*** Opening Information supplied ***

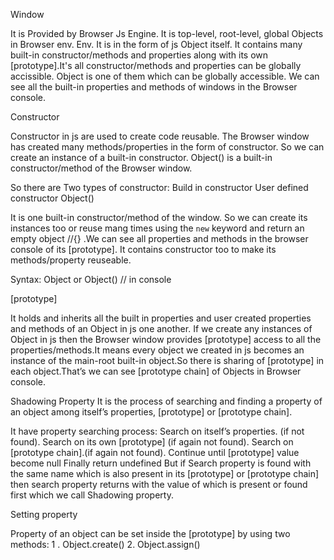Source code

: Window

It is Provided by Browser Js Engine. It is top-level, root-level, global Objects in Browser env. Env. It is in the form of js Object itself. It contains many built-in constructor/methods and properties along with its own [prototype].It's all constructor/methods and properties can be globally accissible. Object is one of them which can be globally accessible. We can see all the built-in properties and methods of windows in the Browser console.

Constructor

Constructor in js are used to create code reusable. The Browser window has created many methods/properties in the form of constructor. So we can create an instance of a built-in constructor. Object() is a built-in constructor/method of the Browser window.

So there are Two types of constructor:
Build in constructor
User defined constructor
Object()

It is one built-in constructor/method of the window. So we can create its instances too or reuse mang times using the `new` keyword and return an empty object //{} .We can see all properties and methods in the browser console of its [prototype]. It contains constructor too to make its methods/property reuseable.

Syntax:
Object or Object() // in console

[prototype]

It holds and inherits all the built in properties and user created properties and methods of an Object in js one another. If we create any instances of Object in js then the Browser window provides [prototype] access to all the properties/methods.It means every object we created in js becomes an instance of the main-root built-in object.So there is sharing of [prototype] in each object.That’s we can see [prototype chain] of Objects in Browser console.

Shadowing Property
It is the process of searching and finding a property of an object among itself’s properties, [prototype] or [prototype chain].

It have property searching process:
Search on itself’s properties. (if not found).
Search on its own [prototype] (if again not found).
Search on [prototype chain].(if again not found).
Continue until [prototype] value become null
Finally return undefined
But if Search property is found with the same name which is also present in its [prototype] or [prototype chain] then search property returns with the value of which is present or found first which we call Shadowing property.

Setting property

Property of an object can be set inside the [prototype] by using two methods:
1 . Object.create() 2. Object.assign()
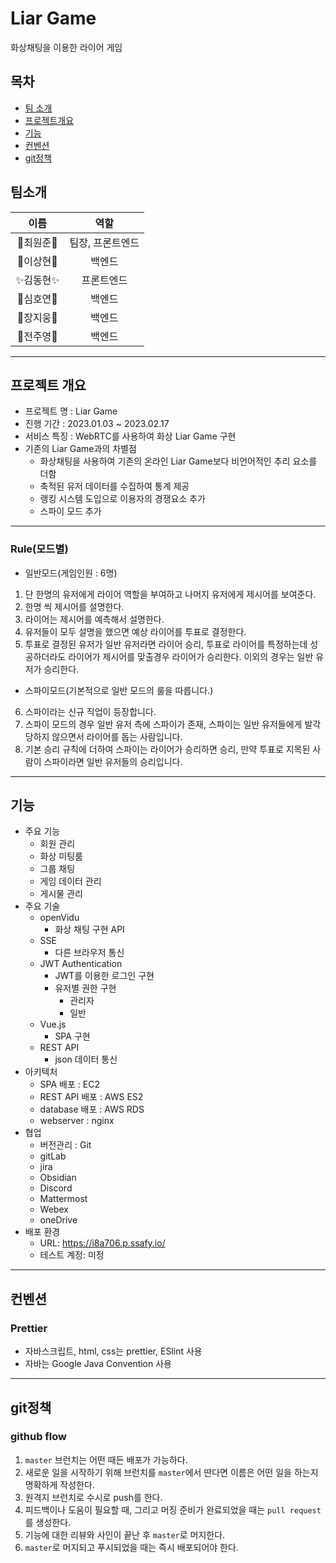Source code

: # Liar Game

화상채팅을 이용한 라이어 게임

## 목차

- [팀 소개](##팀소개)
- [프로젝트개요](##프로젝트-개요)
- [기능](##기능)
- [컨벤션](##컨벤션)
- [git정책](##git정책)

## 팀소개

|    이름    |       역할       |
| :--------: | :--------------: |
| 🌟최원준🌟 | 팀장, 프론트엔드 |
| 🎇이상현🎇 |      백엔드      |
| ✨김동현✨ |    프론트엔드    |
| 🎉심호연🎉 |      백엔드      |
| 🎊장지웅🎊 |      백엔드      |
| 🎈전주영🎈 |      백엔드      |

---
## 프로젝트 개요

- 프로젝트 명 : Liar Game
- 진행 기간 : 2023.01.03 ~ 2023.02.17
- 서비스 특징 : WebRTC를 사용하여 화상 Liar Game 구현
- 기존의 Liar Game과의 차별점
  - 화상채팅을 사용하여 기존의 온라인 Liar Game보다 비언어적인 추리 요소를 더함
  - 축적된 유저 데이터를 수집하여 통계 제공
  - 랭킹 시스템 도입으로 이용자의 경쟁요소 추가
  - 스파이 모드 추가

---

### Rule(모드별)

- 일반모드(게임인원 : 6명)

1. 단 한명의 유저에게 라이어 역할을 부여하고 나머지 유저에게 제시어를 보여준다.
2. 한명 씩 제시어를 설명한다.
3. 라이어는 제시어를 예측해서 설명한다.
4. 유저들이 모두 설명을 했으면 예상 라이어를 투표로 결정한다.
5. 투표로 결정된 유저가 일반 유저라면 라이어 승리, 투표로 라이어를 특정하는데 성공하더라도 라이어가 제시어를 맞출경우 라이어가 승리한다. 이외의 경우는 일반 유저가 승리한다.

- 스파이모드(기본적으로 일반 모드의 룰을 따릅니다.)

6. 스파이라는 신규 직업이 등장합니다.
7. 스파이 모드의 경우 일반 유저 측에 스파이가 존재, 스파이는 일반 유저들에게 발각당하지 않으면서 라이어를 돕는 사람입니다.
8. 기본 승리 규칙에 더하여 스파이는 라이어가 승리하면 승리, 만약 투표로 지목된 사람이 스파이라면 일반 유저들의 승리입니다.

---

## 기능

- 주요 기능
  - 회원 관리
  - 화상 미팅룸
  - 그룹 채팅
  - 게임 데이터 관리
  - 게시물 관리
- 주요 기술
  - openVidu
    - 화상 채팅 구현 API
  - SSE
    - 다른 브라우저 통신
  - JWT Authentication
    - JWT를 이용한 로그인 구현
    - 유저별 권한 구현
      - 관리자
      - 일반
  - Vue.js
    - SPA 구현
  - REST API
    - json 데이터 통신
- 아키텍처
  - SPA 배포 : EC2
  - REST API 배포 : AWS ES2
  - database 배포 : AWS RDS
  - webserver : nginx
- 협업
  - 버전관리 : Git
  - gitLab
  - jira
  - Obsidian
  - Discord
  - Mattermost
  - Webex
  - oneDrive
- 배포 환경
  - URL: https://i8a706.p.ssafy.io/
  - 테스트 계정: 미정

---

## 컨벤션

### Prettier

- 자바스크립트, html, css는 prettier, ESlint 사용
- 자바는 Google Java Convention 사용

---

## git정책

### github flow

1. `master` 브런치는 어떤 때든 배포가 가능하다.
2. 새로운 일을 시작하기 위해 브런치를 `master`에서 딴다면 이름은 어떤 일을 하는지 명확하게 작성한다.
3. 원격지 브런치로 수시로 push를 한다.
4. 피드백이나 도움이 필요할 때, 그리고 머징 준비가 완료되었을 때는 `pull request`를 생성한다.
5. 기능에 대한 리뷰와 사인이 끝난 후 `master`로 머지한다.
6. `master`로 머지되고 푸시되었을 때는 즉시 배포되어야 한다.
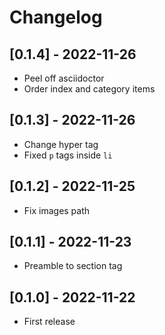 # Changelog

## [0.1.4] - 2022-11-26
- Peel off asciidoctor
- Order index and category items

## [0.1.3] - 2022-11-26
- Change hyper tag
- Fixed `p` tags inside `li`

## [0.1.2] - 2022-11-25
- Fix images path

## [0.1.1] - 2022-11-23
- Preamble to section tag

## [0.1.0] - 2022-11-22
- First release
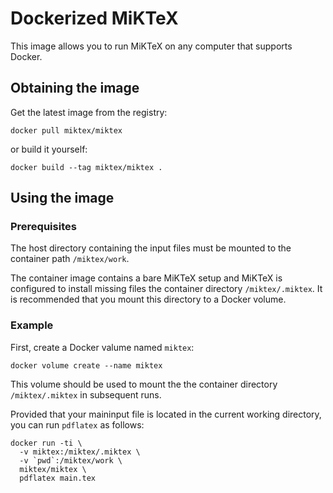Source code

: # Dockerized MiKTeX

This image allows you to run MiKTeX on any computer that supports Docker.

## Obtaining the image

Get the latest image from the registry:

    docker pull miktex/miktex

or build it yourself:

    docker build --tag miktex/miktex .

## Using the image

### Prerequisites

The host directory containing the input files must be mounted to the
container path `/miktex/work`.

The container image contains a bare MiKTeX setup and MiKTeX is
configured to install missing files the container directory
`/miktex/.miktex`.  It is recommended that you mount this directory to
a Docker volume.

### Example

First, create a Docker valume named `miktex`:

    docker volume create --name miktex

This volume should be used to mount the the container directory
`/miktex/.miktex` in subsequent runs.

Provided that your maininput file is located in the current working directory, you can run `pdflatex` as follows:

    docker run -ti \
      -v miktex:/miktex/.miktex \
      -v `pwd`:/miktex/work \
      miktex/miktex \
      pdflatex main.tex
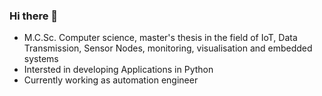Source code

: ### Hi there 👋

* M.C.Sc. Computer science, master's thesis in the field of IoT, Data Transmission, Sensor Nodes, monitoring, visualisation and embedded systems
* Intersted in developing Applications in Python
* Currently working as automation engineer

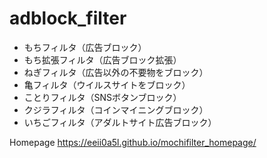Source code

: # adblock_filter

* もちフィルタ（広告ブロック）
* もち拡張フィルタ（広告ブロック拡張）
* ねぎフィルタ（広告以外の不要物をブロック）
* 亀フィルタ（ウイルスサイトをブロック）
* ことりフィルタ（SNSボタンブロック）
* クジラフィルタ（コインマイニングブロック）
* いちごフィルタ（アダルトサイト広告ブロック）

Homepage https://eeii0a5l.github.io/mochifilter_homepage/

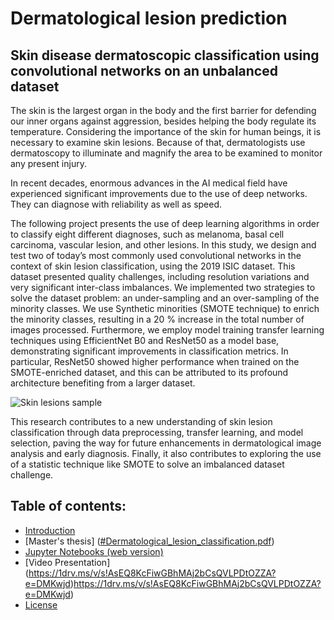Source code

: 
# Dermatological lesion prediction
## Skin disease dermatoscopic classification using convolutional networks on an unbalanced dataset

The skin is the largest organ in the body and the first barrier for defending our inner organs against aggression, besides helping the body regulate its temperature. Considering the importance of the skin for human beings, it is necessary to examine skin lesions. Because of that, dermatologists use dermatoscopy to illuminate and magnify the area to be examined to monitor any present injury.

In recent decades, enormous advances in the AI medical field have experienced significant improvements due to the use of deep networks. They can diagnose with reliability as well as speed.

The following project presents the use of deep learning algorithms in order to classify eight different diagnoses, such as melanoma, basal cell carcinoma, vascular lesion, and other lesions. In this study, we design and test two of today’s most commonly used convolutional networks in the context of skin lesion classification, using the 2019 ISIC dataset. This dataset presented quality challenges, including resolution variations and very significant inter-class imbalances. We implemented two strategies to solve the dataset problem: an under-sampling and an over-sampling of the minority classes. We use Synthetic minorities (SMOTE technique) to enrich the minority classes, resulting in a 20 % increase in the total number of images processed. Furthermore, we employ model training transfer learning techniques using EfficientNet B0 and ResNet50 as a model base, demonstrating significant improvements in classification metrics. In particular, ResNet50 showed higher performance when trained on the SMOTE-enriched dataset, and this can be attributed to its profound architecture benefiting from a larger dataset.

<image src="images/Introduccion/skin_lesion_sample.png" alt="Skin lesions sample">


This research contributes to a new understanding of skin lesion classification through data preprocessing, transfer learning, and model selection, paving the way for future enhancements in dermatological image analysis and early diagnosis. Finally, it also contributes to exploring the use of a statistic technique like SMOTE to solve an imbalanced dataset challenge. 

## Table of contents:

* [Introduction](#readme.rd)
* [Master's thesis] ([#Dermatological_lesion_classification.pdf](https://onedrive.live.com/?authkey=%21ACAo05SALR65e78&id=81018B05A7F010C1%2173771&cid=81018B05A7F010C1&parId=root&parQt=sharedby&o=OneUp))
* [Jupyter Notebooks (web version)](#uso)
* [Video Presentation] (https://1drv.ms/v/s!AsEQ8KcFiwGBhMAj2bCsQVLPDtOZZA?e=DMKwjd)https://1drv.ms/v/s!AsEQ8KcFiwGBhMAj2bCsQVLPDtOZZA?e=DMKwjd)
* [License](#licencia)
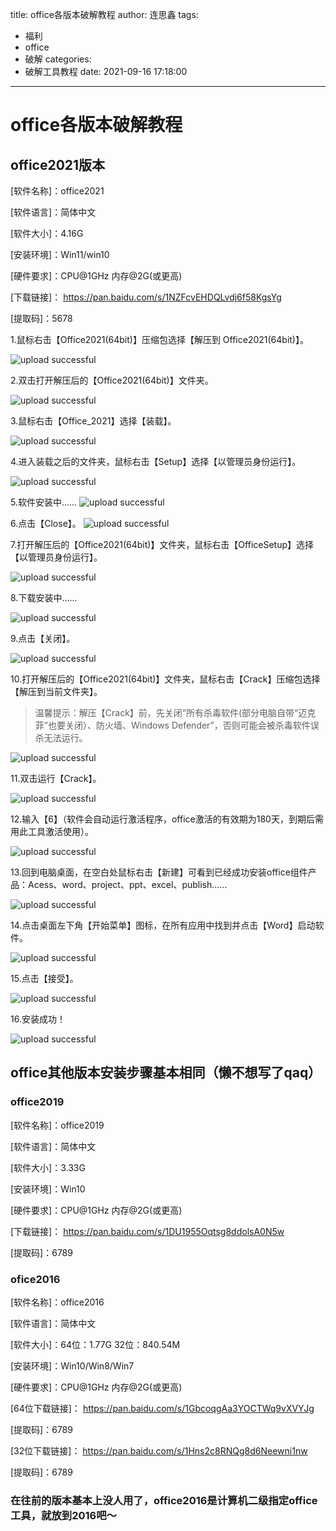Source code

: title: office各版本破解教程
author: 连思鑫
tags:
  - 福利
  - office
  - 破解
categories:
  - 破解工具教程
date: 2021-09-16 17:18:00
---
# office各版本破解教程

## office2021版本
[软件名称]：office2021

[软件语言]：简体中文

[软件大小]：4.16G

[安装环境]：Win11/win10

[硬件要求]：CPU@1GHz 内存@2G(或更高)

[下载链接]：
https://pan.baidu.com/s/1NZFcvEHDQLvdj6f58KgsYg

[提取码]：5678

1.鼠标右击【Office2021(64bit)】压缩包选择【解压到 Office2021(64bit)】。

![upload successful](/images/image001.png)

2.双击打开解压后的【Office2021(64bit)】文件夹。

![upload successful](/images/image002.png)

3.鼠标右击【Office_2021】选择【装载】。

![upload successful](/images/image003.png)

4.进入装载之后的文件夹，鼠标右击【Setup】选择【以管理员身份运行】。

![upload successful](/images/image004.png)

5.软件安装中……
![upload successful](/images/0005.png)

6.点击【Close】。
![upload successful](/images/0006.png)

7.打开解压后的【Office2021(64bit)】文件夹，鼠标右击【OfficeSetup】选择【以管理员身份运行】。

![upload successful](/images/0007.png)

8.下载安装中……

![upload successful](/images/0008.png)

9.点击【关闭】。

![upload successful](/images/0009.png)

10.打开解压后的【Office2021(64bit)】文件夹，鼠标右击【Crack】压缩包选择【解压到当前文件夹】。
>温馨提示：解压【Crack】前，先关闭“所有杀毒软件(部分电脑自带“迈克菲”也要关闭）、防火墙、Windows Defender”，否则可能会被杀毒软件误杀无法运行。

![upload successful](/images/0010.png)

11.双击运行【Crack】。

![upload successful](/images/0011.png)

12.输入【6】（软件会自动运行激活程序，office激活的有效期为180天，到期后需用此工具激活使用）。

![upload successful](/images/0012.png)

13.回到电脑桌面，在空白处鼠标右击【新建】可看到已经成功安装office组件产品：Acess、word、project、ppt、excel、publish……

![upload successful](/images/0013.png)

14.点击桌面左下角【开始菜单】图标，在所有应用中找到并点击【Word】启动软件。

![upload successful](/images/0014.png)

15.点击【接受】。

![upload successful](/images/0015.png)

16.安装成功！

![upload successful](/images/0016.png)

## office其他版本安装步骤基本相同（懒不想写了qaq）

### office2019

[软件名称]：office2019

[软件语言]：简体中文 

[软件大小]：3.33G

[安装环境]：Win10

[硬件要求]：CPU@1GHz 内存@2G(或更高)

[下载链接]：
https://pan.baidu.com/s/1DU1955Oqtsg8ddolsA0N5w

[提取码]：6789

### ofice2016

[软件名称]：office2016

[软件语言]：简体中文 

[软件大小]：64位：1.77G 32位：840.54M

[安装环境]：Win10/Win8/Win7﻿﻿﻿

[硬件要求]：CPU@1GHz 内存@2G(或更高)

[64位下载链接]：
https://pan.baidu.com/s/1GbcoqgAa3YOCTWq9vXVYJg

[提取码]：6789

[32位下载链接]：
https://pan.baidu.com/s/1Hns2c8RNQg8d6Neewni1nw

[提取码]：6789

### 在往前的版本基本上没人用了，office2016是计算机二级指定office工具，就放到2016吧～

*** Closing Information supplied ***

> **Work task**
From the entries above, return exactly the line containing "It have property", the line containing "Finally return undefined", and all lines between, and nothing else.

> **Response**
It have property searching process:
Search on itself’s properties. (if not found).
Search on its own [prototype] (if again not found).
Search on [prototype chain].(if again not found).
Continue until [prototype] value become null
Finally return undefined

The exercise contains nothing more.